Мартина на несколько месяцев старше Бу-Бу. Круглая мордашка, глаза смеются, стрижка под Мирей Матье. Я часто видела ее на реке голую. Она довольно плотная, хорошенькая. Бу-Бу словно камень на сердце, и я заговариваю о нем: "Ты думаешь, он спит с этой?" Она косится в сторону входной двери, не подслушивает ли мать. И тихо говорит: "Наверняка. Когда они ходят со мной собирать лаванду, то оставляют одну. И Мари-Лор возвращается красная до ушей". Я говорю: "Но сама ты не видела?" Теперь краснеет она. Качает головой и тысячу лет не решается ответить. Я нажимаю. "Однажды. Случайно, – шепчет она. – Я не подглядывала. И сразу ушла". Я дурею, так и хочется схватить ее за волосы и тряхнуть. Говорю: "Что они делали?" Она чувствует по голосу, что я нервничаю. И еще больше краснеет. Снова оглядывается на дверь и говорит: "Все делала Мари-Лор". Точка. Она пьет кофе с молоком и ест пирожное, уставясь на освещенную солнцем церковь.

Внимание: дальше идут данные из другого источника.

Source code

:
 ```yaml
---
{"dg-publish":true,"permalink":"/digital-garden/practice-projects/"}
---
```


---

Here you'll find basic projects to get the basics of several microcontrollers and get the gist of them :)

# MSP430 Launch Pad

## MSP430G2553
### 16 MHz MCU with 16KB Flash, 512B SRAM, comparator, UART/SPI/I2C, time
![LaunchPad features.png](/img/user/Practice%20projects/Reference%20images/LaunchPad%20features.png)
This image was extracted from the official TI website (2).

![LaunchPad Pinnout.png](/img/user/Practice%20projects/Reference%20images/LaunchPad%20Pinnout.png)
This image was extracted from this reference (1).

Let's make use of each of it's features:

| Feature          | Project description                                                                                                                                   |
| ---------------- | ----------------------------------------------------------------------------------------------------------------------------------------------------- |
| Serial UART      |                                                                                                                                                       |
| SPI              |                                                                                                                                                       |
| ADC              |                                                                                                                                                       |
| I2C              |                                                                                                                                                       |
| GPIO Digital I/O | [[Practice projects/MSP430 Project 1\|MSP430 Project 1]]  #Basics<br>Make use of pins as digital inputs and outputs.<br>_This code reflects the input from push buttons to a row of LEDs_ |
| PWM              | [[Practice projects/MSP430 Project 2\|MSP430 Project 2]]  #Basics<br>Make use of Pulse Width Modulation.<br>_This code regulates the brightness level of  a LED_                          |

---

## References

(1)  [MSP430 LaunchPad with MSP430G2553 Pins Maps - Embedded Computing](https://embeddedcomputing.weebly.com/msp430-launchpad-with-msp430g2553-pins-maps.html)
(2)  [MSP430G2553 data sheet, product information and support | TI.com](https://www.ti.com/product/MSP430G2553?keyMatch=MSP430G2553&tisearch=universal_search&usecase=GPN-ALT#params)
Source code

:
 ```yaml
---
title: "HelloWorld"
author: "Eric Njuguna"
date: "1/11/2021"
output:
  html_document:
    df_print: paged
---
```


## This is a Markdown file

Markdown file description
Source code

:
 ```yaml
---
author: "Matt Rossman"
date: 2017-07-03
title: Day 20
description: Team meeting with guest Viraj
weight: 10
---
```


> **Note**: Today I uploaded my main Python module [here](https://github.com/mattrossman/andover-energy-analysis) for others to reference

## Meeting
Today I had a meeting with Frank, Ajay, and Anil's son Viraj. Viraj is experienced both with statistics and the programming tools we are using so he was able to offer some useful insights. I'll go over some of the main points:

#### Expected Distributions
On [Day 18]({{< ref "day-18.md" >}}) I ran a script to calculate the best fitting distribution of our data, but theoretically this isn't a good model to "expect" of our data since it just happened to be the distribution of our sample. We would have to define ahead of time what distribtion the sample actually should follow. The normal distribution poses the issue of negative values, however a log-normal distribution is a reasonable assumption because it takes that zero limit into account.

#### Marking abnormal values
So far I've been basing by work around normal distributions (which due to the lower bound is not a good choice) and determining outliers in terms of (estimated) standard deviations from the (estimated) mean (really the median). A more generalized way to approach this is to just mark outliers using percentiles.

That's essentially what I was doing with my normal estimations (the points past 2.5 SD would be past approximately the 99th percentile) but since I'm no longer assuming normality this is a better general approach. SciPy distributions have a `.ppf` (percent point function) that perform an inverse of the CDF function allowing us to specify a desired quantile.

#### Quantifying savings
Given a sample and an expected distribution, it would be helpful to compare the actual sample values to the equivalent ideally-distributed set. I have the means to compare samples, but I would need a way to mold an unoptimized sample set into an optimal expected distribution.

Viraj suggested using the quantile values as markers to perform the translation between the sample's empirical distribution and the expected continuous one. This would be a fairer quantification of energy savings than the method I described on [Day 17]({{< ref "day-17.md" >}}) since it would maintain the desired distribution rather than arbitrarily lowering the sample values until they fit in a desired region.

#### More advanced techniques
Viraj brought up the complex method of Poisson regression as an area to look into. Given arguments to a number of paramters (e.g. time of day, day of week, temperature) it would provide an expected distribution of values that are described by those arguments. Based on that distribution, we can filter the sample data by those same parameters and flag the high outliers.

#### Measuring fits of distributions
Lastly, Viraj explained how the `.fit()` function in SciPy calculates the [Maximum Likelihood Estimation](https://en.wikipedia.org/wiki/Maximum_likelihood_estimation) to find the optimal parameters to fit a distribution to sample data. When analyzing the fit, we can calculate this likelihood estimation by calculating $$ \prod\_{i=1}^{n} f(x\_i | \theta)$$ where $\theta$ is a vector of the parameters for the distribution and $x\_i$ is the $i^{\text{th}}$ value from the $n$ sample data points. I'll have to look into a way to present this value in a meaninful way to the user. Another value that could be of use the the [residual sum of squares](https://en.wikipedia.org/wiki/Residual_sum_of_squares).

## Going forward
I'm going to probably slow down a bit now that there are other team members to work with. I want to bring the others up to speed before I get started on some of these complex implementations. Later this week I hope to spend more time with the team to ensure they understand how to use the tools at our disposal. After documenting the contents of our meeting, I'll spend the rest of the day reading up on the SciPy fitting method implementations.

Оставляю ее за столиком и возвращаюсь домой. Затыкаю уши, чтобы не слушать, как нудит образцовая хозяйка про то, что я ошиблась в марке порошка. Иду к себе и хлопаю дверью. При виде своего лица хочется разбить зеркало. Охота все расколошматить. Сижу неподвижно до конца своих дней, стараясь ни о чем не думать. С тех пор как он не отнял свою руку, чувствую себя с каждой минутой все больше разбитой. Даже неохота ехать в Динь: не смогу ничего сделать. Я ни на что не гожусь. Я именно то, что он сказал обо мне: жалкая, тупая деревенская дура. Для него этот мешок с костями – Мари-Лор – просто предел мечтаний по сравнению со мной. Даже проделывая с ним свои штучки, она изрекает умные слова. Опостылело мне все. Опостылело.
Во время обеда низко опускаю голову, чтобы не видеть его. И жую картошку без аппетита. Пинг-Понг спрашивает: "Что с тобой?" Я отвечаю: "А, дерьмо!" И он отвязывается. Все считают, что я психую из-за ребенка. Молчавший до сих пор Бу-Бу заговаривает о велотуре Франции, я сразу встаю и иду к себе переодеться.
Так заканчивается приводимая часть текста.